本项目中的数据分析流程已经给出，但代码将完全由你自己进行书写，如果你无法完成本项目，说明你目前的能力并不足以完成 数据分析(进阶)纳米学位，建议先进行 数据分析（入门）纳米学位的学习，掌握进阶课程的先修知识。

对于数据分析过程的记录也是数据分析报告的一个重要部分，你可以自己在需要的位置插入Markdown cell，记录你在数据分析中的关键步骤和推理过程。比如：数据有什么样的特点，统计数据的含义是什么，你从可视化中可以得出什么结论，下一步分析是什么，为什么执行这种分析。如果你无法做到这一点，你也无法通过本项目。

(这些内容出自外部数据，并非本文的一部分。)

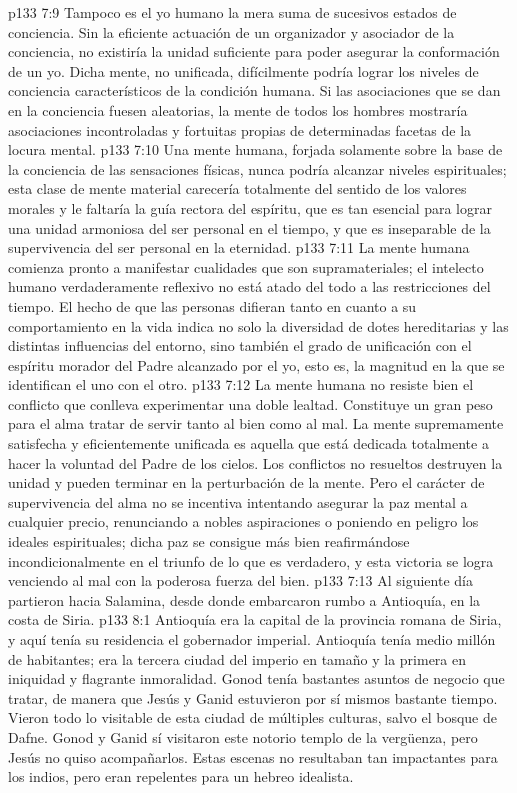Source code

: \vs p133 7:9 Tampoco es el yo humano la mera suma de sucesivos estados de conciencia. Sin la eficiente actuación de un organizador y asociador de la conciencia, no existiría la unidad suficiente para poder asegurar la conformación de un yo. Dicha mente, no unificada, difícilmente podría lograr los niveles de conciencia característicos de la condición humana. Si las asociaciones que se dan en la conciencia fuesen aleatorias, la mente de todos los hombres mostraría asociaciones incontroladas y fortuitas propias de determinadas facetas de la locura mental.
\vs p133 7:10 Una mente humana, forjada solamente sobre la base de la conciencia de las sensaciones físicas, nunca podría alcanzar niveles espirituales; esta clase de mente material carecería totalmente del sentido de los valores morales y le faltaría la guía rectora del espíritu, que es tan esencial para lograr una unidad armoniosa del ser personal en el tiempo, y que es inseparable de la supervivencia del ser personal en la eternidad.
\vs p133 7:11 La mente humana comienza pronto a manifestar cualidades que son supramateriales; el intelecto humano verdaderamente reflexivo no está atado del todo a las restricciones del tiempo. El hecho de que las personas difieran tanto en cuanto a su comportamiento en la vida indica no solo la diversidad de dotes hereditarias y las distintas influencias del entorno, sino también el grado de unificación con el espíritu morador del Padre alcanzado por el yo, esto es, la magnitud en la que se identifican el uno con el otro.
\vs p133 7:12 La mente humana no resiste bien el conflicto que conlleva experimentar una doble lealtad. Constituye un gran peso para el alma tratar de servir tanto al bien como al mal. La mente supremamente satisfecha y eficientemente unificada es aquella que está dedicada totalmente a hacer la voluntad del Padre de los cielos. Los conflictos no resueltos destruyen la unidad y pueden terminar en la perturbación de la mente. Pero el carácter de supervivencia del alma no se incentiva intentando asegurar la paz mental a cualquier precio, renunciando a nobles aspiraciones o poniendo en peligro los ideales espirituales; dicha paz se consigue más bien reafirmándose incondicionalmente en el triunfo de lo que es verdadero, y esta victoria se logra venciendo al mal con la poderosa fuerza del bien.
\vs p133 7:13 \pc Al siguiente día partieron hacia Salamina, desde donde embarcaron rumbo a Antioquía, en la costa de Siria.
\vs p133 8:1 Antioquía era la capital de la provincia romana de Siria, y aquí tenía su residencia el gobernador imperial. Antioquía tenía medio millón de habitantes; era la tercera ciudad del imperio en tamaño y la primera en iniquidad y flagrante inmoralidad. Gonod tenía bastantes asuntos de negocio que tratar, de manera que Jesús y Ganid estuvieron por sí mismos bastante tiempo. Vieron todo lo visitable de esta ciudad de múltiples culturas, salvo el bosque de Dafne. Gonod y Ganid sí visitaron este notorio templo de la vergüenza, pero Jesús no quiso acompañarlos. Estas escenas no resultaban tan impactantes para los indios, pero eran repelentes para un hebreo idealista.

> **小贴士**: 像这样的引用部分旨在为学员提供实用指导，帮助学员了解并使用 Jupyter notebook

## / 提出问题

在此项目中，你将以一名数据分析师的身份执行数据的探索性分析。你将了解数据分析过程的基本流程。在你分析数据之前，请先思考几个你需要了解的关于 Google 商店中应用的问题，例如，最受欢迎（下载量最高）的 Apps 有什么特征？哪些 App 的评分更高？

**问题**：请写下你感兴趣的问题，请确保这些问题能够由现有的数据进行回答。
（为了确保学习的效果，请确保你的数据分析报告中能够包含2幅可视化和1个相关性分析。）

**答案**：将此文本替换为你的回答！


在提出了问题之后，我们将开始导入数据，并对数据进行探索性分析，来回答上面提出的问题。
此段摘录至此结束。